L'avgolemono, avgo l'œuf, lemoni le citron, est l'une des rares soupes au monde liées à l'œuf seul. Le résultat, quand il est réussi, est un velours pâle, à la fois riche et acidulé, où flottent du riz et du poulet effiloché. Quand il est raté, c'est un bouillon trouble avec des filaments d'omelette. La différence tient à une opération, le tempérage, et à une température.

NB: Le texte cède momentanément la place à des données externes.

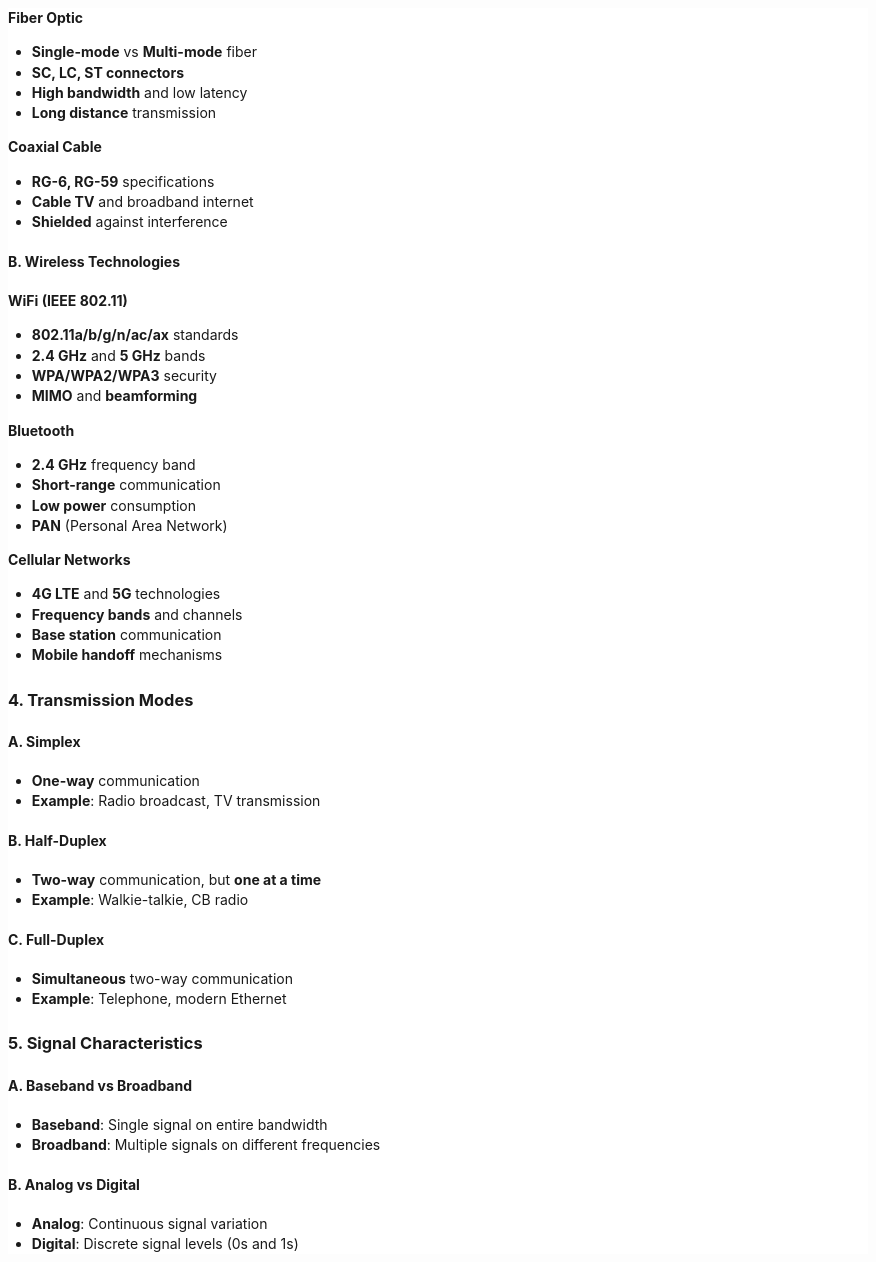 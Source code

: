 **Fiber Optic**
- **Single-mode** vs **Multi-mode** fiber
- **SC, LC, ST connectors**
- **High bandwidth** and low latency
- **Long distance** transmission

**Coaxial Cable**
- **RG-6, RG-59** specifications
- **Cable TV** and broadband internet
- **Shielded** against interference

#### **B. Wireless Technologies**

**WiFi (IEEE 802.11)**
- **802.11a/b/g/n/ac/ax** standards
- **2.4 GHz** and **5 GHz** bands
- **WPA/WPA2/WPA3** security
- **MIMO** and **beamforming**

**Bluetooth**
- **2.4 GHz** frequency band
- **Short-range** communication
- **Low power** consumption
- **PAN** (Personal Area Network)

**Cellular Networks**
- **4G LTE** and **5G** technologies
- **Frequency bands** and channels
- **Base station** communication
- **Mobile handoff** mechanisms

### **4. Transmission Modes**

#### **A. Simplex**
- **One-way** communication
- **Example**: Radio broadcast, TV transmission

#### **B. Half-Duplex**
- **Two-way** communication, but **one at a time**
- **Example**: Walkie-talkie, CB radio

#### **C. Full-Duplex**
- **Simultaneous** two-way communication
- **Example**: Telephone, modern Ethernet

### **5. Signal Characteristics**

#### **A. Baseband vs Broadband**
- **Baseband**: Single signal on entire bandwidth
- **Broadband**: Multiple signals on different frequencies

#### **B. Analog vs Digital**
- **Analog**: Continuous signal variation
- **Digital**: Discrete signal levels (0s and 1s)
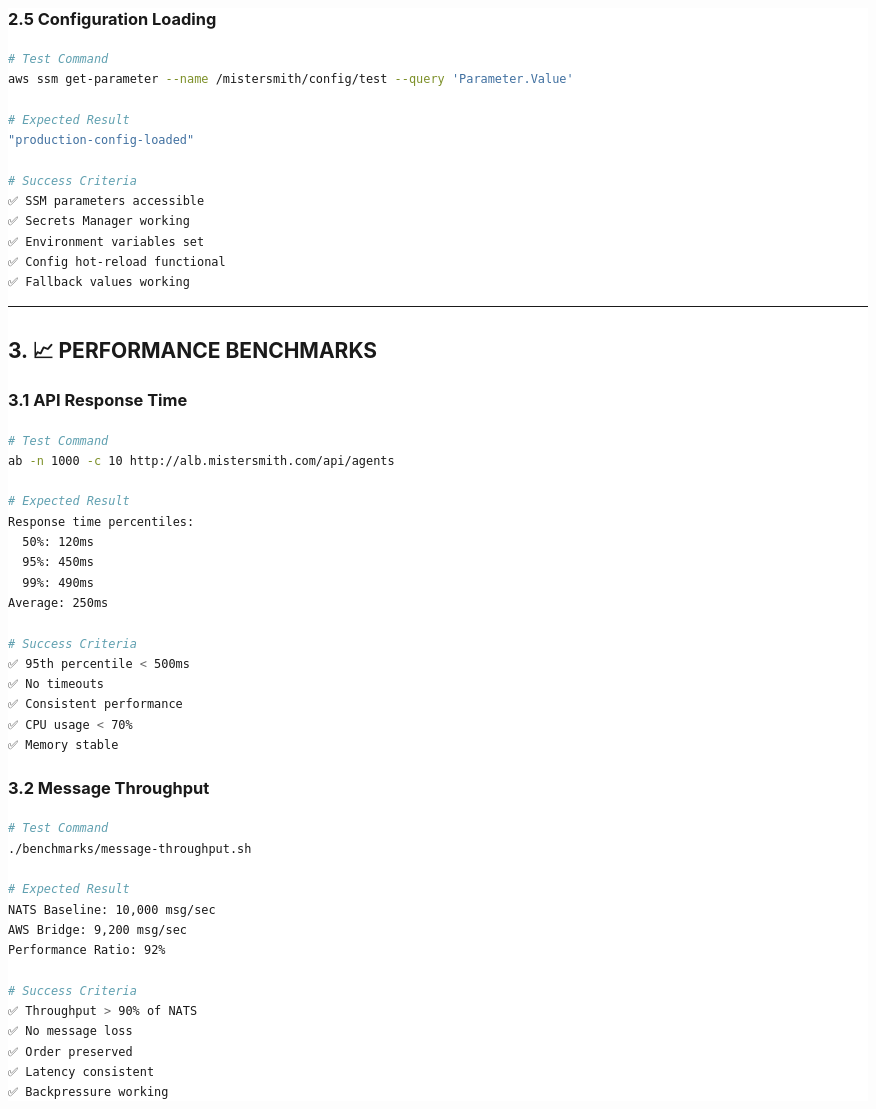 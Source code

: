 ### 2.5 Configuration Loading
```bash
# Test Command
aws ssm get-parameter --name /mistersmith/config/test --query 'Parameter.Value'

# Expected Result
"production-config-loaded"

# Success Criteria
✅ SSM parameters accessible
✅ Secrets Manager working
✅ Environment variables set
✅ Config hot-reload functional
✅ Fallback values working
```

---

## 3. 📈 PERFORMANCE BENCHMARKS

### 3.1 API Response Time
```bash
# Test Command
ab -n 1000 -c 10 http://alb.mistersmith.com/api/agents

# Expected Result
Response time percentiles:
  50%: 120ms
  95%: 450ms
  99%: 490ms
Average: 250ms

# Success Criteria
✅ 95th percentile < 500ms
✅ No timeouts
✅ Consistent performance
✅ CPU usage < 70%
✅ Memory stable
```

### 3.2 Message Throughput
```bash
# Test Command
./benchmarks/message-throughput.sh

# Expected Result
NATS Baseline: 10,000 msg/sec
AWS Bridge: 9,200 msg/sec
Performance Ratio: 92%

# Success Criteria
✅ Throughput > 90% of NATS
✅ No message loss
✅ Order preserved
✅ Latency consistent
✅ Backpressure working
```
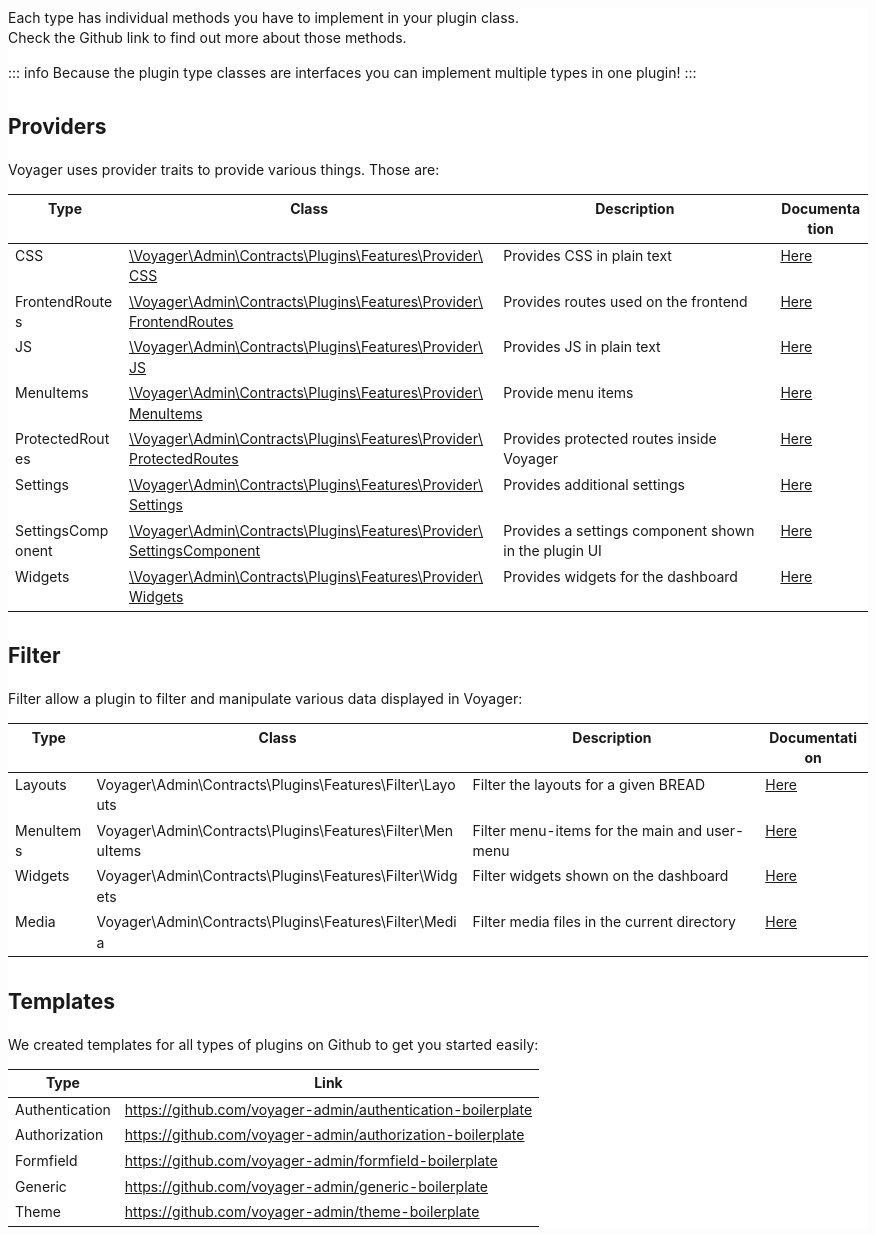 Each type has individual methods you have to implement in your plugin class.  
Check the Github link to find out more about those methods.

::: info
Because the plugin type classes are interfaces you can implement multiple types in one plugin!
:::

## Providers

Voyager uses provider traits to provide various things. 
Those are:

| **Type**          | **Class**                                                                                                                                                                               | **Description**                                      | **Documentation**                    |
|-------------------|-----------------------------------------------------------------------------------------------------------------------------------------------------------------------------------------|------------------------------------------------------|--------------------------------------|
| CSS               | [\Voyager\Admin\Contracts\Plugins\Features\Provider\CSS](https://github.com/voyager-admin/voyager/blob/2.x/src/Contracts/Plugins/Features/Provider/CSS.php)                             | Provides CSS in plain text                           | [Here](/plugins/assets#css)          |
| FrontendRoutes    | [\Voyager\Admin\Contracts\Plugins\Features\Provider\FrontendRoutes](https://github.com/voyager-admin/voyager/blob/2.x/src/Contracts/Plugins/Features/Provider/FrontendRoutes.php)       | Provides routes used on the frontend                 | [Here](/plugins/routes#frontend)     |
| JS                | [\Voyager\Admin\Contracts\Plugins\Features\Provider\JS](https://github.com/voyager-admin/voyager/blob/2.x/src/Contracts/Plugins/Features/Provider/JS.php)                               | Provides JS in plain text                            | [Here](/plugins/assets#javascript)   |
| MenuItems         | [\Voyager\Admin\Contracts\Plugins\Features\Provider\MenuItems](https://github.com/voyager-admin/voyager/blob/2.x/src/Contracts/Plugins/Features/Provider/MenuItems.php)                 | Provide menu items                                   | [Here](/plugins/menu-items)          |
| ProtectedRoutes   | [\Voyager\Admin\Contracts\Plugins\Features\Provider\ProtectedRoutes](https://github.com/voyager-admin/voyager/blob/2.x/src/Contracts/Plugins/Features/Provider/ProtectedRoutes.php)     | Provides protected routes inside Voyager             | [Here](/plugins/routes#protected)    |
| Settings          | [\Voyager\Admin\Contracts\Plugins\Features\Provider\Settings](https://github.com/voyager-admin/voyager/blob/2.x/src/Contracts/Plugins/Features/Provider/Settings.php)                   | Provides additional settings                         | [Here](/plugins/settings)            |
| SettingsComponent | [\Voyager\Admin\Contracts\Plugins\Features\Provider\SettingsComponent](https://github.com/voyager-admin/voyager/blob/2.x/src/Contracts/Plugins/Features/Provider/SettingsComponent.php) | Provides a settings component shown in the plugin UI | [Here](/plugins/components#settings) |
| Widgets           | [\Voyager\Admin\Contracts\Plugins\Features\Provider\Widgets](https://github.com/voyager-admin/voyager/blob/2.x/src/Contracts/Plugins/Features/Provider/Widgets.php)                     | Provides widgets for the dashboard                   | [Here](/plugins/widgets)             |



## Filter

Filter allow a plugin to filter and manipulate various data displayed in Voyager:

| **Type**  | **Class**                                                 | **Description**                              | **Documentation**                 |
|-----------|-----------------------------------------------------------|----------------------------------------------|-----------------------------------|
| Layouts   | Voyager\Admin\Contracts\Plugins\Features\Filter\Layouts   | Filter the layouts for a given BREAD         | [Here](/plugins/filter#layouts)   |
| MenuItems | Voyager\Admin\Contracts\Plugins\Features\Filter\MenuItems | Filter menu-items for the main and user-menu | [Here](/plugins/filter#menuitems) |
| Widgets   | Voyager\Admin\Contracts\Plugins\Features\Filter\Widgets   | Filter widgets shown on the dashboard        | [Here](/plugins/filter#widgets)   |
| Media     | Voyager\Admin\Contracts\Plugins\Features\Filter\Media     | Filter media files in the current directory  | [Here](/plugins/filter#media)     |


## Templates

We created templates for all types of plugins on Github to get you started easily:

| Type           | Link                                                        |
|----------------|-------------------------------------------------------------|
| Authentication | https://github.com/voyager-admin/authentication-boilerplate |
| Authorization  | https://github.com/voyager-admin/authorization-boilerplate  |
| Formfield      | https://github.com/voyager-admin/formfield-boilerplate      |
| Generic        | https://github.com/voyager-admin/generic-boilerplate        |
| Theme          | https://github.com/voyager-admin/theme-boilerplate          |

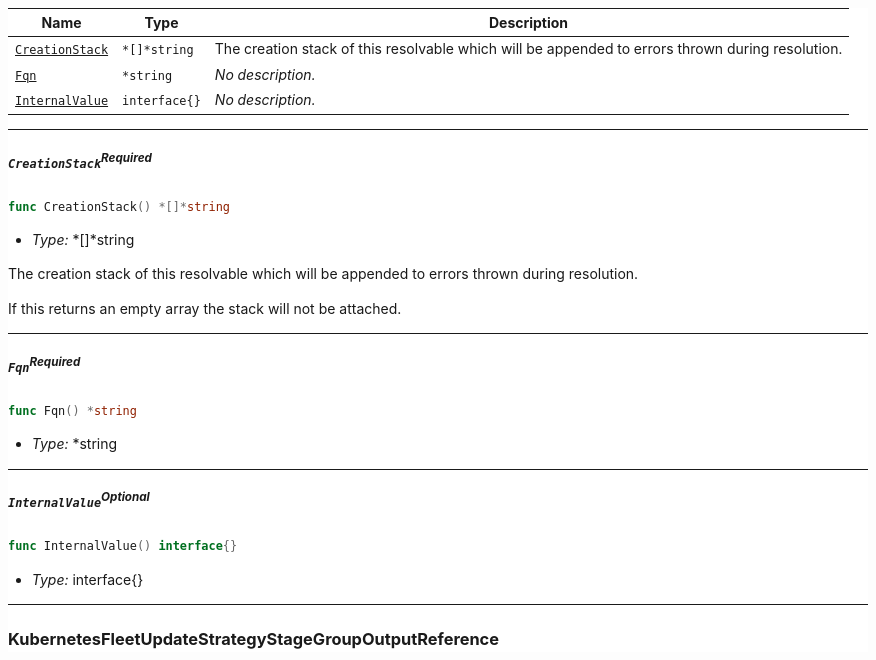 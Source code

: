 | **Name** | **Type** | **Description** |
| --- | --- | --- |
| <code><a href="#@cdktf/provider-azurerm.kubernetesFleetUpdateStrategy.KubernetesFleetUpdateStrategyStageGroupList.property.creationStack">CreationStack</a></code> | <code>*[]*string</code> | The creation stack of this resolvable which will be appended to errors thrown during resolution. |
| <code><a href="#@cdktf/provider-azurerm.kubernetesFleetUpdateStrategy.KubernetesFleetUpdateStrategyStageGroupList.property.fqn">Fqn</a></code> | <code>*string</code> | *No description.* |
| <code><a href="#@cdktf/provider-azurerm.kubernetesFleetUpdateStrategy.KubernetesFleetUpdateStrategyStageGroupList.property.internalValue">InternalValue</a></code> | <code>interface{}</code> | *No description.* |

---

##### `CreationStack`<sup>Required</sup> <a name="CreationStack" id="@cdktf/provider-azurerm.kubernetesFleetUpdateStrategy.KubernetesFleetUpdateStrategyStageGroupList.property.creationStack"></a>

```go
func CreationStack() *[]*string
```

- *Type:* *[]*string

The creation stack of this resolvable which will be appended to errors thrown during resolution.

If this returns an empty array the stack will not be attached.

---

##### `Fqn`<sup>Required</sup> <a name="Fqn" id="@cdktf/provider-azurerm.kubernetesFleetUpdateStrategy.KubernetesFleetUpdateStrategyStageGroupList.property.fqn"></a>

```go
func Fqn() *string
```

- *Type:* *string

---

##### `InternalValue`<sup>Optional</sup> <a name="InternalValue" id="@cdktf/provider-azurerm.kubernetesFleetUpdateStrategy.KubernetesFleetUpdateStrategyStageGroupList.property.internalValue"></a>

```go
func InternalValue() interface{}
```

- *Type:* interface{}

---


### KubernetesFleetUpdateStrategyStageGroupOutputReference <a name="KubernetesFleetUpdateStrategyStageGroupOutputReference" id="@cdktf/provider-azurerm.kubernetesFleetUpdateStrategy.KubernetesFleetUpdateStrategyStageGroupOutputReference"></a>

Les protéines de l'œuf commencent à coaguler autour de 65 °C pour le jaune, un peu plus tôt pour le blanc. Jusqu'à 80 °C environ, cette coagulation est progressive : les protéines se déplient, se lient entre elles en un réseau lâche qui épaissit le liquide sans le figer. C'est la fenêtre de la liaison. Au-delà, le réseau se resserre brutalement, expulse l'eau, et l'œuf grène en particules solides : la soupe est cassée, et rien ne la rattrape.
Le tempérage consiste à amener l'œuf dans cette fenêtre sans jamais la dépasser. On bat les œufs avec le jus de citron, puis on y verse le bouillon chaud une louche à la fois, en fouettant : chaque louche élève la température du mélange de quelques degrés seulement, et l'œuf, dilué, ne rencontre jamais un point chaud. Après quatre ou cinq louches, le mélange est tiède et déjà nappant ; on le reverse alors dans la casserole retirée du feu, où la chaleur résiduelle du bouillon, autour de 75 °C, achève la liaison en une minute.
Deux alliés discrets rendent l'opération plus sûre. L'amidon du riz, cuit dans le bouillon, enrobe les protéines et retarde leur agrégation. Et l'acidité du citron abaisse un peu la température de coagulation, mais surtout stabilise la texture. Une avgolemono ne se rebout donc jamais : elle se sert dès qu'elle nappe, et elle se réchauffe, si l'on y tient, au bain-marie.